EXERCISE DETAILS: From the entries below, copy out all lines holding "Serial".

MATERIAL TO PROCESS:
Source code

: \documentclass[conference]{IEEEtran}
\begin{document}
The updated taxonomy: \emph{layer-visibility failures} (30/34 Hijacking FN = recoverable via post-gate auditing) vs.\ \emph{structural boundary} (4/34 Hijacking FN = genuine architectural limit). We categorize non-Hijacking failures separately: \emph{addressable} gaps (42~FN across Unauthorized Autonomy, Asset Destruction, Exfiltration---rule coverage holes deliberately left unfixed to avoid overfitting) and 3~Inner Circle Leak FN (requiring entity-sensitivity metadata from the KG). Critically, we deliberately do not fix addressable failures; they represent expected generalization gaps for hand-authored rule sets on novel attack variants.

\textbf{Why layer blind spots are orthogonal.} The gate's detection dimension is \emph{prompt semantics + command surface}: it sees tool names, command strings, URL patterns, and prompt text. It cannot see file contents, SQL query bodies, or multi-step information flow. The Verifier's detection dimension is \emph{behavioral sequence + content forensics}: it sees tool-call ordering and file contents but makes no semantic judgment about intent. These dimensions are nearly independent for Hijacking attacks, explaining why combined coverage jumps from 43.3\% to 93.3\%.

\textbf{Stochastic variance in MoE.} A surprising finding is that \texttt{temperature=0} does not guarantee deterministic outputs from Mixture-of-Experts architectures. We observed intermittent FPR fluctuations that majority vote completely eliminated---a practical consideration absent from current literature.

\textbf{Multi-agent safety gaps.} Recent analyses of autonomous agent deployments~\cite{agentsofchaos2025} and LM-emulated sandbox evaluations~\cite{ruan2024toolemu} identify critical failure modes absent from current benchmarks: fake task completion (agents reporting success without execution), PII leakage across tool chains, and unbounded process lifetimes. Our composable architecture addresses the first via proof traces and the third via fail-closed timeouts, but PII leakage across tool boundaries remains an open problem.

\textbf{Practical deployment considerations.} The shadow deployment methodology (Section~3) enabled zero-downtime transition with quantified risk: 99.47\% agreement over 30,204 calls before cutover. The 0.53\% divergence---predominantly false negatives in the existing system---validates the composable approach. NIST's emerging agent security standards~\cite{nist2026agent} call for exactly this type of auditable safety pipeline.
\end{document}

...

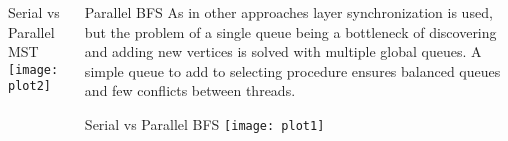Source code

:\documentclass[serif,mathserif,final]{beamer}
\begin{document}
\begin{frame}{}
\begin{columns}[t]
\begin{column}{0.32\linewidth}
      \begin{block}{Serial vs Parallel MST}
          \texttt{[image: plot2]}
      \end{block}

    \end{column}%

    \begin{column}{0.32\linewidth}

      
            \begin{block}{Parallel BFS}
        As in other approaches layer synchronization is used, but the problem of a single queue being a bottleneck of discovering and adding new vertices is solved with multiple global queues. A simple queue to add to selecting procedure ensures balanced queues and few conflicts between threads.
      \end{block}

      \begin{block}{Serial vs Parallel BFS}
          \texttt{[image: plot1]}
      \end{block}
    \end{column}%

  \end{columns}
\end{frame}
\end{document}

--

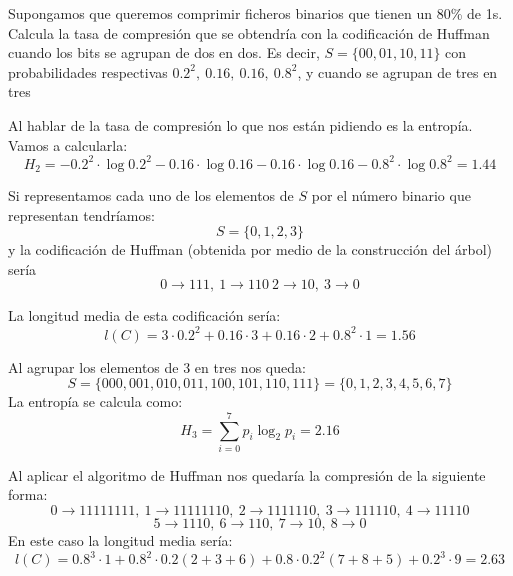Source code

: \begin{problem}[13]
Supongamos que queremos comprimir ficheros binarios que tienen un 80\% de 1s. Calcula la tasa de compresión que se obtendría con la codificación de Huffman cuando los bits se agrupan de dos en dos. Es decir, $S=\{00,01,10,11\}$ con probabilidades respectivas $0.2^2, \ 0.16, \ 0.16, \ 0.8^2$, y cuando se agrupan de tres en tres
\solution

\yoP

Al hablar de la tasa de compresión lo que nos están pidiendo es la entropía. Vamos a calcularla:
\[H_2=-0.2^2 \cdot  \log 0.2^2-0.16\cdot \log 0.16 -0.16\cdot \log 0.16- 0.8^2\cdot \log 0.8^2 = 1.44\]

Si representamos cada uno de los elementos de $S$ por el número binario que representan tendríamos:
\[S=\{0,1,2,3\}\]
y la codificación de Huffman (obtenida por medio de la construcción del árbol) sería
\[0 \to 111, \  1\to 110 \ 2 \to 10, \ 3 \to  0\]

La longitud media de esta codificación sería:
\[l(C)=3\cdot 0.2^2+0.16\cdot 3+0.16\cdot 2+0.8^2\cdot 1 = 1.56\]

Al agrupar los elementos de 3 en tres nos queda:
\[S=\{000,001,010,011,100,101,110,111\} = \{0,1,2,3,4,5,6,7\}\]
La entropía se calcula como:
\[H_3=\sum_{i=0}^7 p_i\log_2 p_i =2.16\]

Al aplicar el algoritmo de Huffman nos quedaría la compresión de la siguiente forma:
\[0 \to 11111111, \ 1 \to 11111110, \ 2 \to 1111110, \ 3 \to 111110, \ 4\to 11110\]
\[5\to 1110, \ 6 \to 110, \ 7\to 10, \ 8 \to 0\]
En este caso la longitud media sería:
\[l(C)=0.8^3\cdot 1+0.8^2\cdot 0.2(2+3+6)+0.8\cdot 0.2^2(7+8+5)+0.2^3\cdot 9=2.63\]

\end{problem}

RESULT:
      \begin{block}{Serial vs Parallel MST}
      \begin{block}{Serial vs Parallel BFS}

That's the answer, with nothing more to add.